Stored data entries
*** Begin section ***

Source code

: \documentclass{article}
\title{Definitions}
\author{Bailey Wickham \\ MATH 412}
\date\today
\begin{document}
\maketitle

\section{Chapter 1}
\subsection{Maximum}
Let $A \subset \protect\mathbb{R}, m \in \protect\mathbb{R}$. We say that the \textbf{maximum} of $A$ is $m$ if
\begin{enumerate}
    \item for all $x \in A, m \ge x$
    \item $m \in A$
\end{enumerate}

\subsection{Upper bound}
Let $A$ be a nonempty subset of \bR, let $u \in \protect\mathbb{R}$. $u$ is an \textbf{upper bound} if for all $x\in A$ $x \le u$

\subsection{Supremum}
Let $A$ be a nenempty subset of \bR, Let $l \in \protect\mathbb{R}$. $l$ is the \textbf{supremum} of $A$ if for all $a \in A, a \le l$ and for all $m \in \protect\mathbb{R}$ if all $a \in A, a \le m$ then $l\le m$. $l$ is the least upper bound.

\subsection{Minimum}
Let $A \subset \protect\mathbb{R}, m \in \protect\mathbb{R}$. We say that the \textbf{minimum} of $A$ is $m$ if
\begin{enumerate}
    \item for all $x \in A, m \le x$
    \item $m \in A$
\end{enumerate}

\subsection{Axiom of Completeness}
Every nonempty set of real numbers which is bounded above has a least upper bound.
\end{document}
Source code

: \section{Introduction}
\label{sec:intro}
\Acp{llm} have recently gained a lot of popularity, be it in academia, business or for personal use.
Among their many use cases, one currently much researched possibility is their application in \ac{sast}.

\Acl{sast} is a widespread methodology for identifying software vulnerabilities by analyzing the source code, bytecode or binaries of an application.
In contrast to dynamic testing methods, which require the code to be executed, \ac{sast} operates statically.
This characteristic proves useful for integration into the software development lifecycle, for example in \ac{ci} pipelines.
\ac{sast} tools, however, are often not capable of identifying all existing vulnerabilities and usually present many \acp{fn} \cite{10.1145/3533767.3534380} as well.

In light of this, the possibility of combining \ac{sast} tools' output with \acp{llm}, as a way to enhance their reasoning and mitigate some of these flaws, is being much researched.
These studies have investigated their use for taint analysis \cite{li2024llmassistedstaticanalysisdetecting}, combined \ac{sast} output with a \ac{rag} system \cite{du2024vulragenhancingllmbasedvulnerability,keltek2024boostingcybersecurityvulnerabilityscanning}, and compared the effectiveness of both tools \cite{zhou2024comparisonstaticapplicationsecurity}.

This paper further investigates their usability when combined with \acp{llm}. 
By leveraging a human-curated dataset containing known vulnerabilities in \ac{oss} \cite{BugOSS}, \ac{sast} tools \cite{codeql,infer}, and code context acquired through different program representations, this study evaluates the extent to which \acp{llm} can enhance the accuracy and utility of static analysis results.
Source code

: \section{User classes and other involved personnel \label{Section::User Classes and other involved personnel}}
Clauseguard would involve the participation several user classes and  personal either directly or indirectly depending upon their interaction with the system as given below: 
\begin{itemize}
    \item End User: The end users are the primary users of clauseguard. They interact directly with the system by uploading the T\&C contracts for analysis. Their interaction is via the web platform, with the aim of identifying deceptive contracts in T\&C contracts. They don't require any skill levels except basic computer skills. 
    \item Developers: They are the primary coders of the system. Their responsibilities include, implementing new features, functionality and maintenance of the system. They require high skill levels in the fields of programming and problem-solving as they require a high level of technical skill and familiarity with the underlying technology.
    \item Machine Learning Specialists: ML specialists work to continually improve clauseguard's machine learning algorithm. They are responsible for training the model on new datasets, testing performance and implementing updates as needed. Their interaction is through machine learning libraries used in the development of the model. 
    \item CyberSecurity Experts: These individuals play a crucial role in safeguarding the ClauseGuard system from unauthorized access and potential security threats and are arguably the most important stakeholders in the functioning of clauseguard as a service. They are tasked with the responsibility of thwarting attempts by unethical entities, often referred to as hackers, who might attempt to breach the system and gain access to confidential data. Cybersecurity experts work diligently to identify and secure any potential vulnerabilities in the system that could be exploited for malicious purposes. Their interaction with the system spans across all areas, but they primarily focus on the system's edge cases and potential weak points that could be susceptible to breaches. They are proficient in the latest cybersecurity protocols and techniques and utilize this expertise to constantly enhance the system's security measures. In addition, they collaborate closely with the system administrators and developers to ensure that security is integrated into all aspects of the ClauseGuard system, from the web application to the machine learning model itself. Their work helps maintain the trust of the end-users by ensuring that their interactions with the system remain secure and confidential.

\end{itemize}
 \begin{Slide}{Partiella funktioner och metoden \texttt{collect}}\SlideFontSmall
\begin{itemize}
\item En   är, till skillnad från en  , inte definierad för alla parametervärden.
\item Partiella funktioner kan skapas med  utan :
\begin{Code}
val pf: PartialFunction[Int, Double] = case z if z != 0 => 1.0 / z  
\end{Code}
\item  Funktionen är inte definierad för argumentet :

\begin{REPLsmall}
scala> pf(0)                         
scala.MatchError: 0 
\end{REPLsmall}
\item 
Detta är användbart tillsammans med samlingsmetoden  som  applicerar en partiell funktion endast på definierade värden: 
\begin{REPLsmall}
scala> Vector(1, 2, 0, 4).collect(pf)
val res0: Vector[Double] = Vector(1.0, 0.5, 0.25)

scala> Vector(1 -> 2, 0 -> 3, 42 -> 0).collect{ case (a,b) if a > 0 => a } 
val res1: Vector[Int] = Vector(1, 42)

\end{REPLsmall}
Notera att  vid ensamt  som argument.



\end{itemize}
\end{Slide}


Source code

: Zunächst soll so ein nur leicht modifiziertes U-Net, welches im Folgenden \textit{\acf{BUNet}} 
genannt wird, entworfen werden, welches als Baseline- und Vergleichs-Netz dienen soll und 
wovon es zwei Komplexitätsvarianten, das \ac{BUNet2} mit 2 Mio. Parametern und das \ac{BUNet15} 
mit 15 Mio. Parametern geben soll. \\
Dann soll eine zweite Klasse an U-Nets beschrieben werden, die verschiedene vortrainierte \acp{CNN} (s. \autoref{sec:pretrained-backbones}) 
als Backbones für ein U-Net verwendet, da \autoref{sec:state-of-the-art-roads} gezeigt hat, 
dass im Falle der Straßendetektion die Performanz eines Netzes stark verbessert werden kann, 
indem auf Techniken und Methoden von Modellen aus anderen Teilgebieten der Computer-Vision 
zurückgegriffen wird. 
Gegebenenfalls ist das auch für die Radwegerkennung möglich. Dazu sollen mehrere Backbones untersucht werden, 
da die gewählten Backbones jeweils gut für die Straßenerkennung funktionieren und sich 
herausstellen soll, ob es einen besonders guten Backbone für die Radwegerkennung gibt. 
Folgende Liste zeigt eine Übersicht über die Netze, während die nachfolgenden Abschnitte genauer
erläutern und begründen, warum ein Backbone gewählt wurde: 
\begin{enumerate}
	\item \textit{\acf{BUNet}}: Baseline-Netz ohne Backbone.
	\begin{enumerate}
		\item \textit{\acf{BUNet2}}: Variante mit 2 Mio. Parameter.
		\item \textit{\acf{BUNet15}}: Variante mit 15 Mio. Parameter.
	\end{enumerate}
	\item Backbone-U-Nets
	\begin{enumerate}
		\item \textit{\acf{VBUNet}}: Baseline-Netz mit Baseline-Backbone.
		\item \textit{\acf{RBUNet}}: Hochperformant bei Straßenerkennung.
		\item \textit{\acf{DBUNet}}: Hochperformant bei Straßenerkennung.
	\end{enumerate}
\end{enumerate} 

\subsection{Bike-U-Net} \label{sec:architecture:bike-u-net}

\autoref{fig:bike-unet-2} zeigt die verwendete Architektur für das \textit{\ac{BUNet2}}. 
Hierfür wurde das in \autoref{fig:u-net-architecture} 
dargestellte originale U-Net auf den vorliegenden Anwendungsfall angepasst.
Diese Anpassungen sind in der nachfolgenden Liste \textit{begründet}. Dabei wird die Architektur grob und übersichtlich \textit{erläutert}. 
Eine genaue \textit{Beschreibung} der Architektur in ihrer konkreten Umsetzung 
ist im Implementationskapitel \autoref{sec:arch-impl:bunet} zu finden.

*** End section ***

__Your task__
In the records above, how many lines include "architecture"? Give that number and nothing more.

__Your response__
2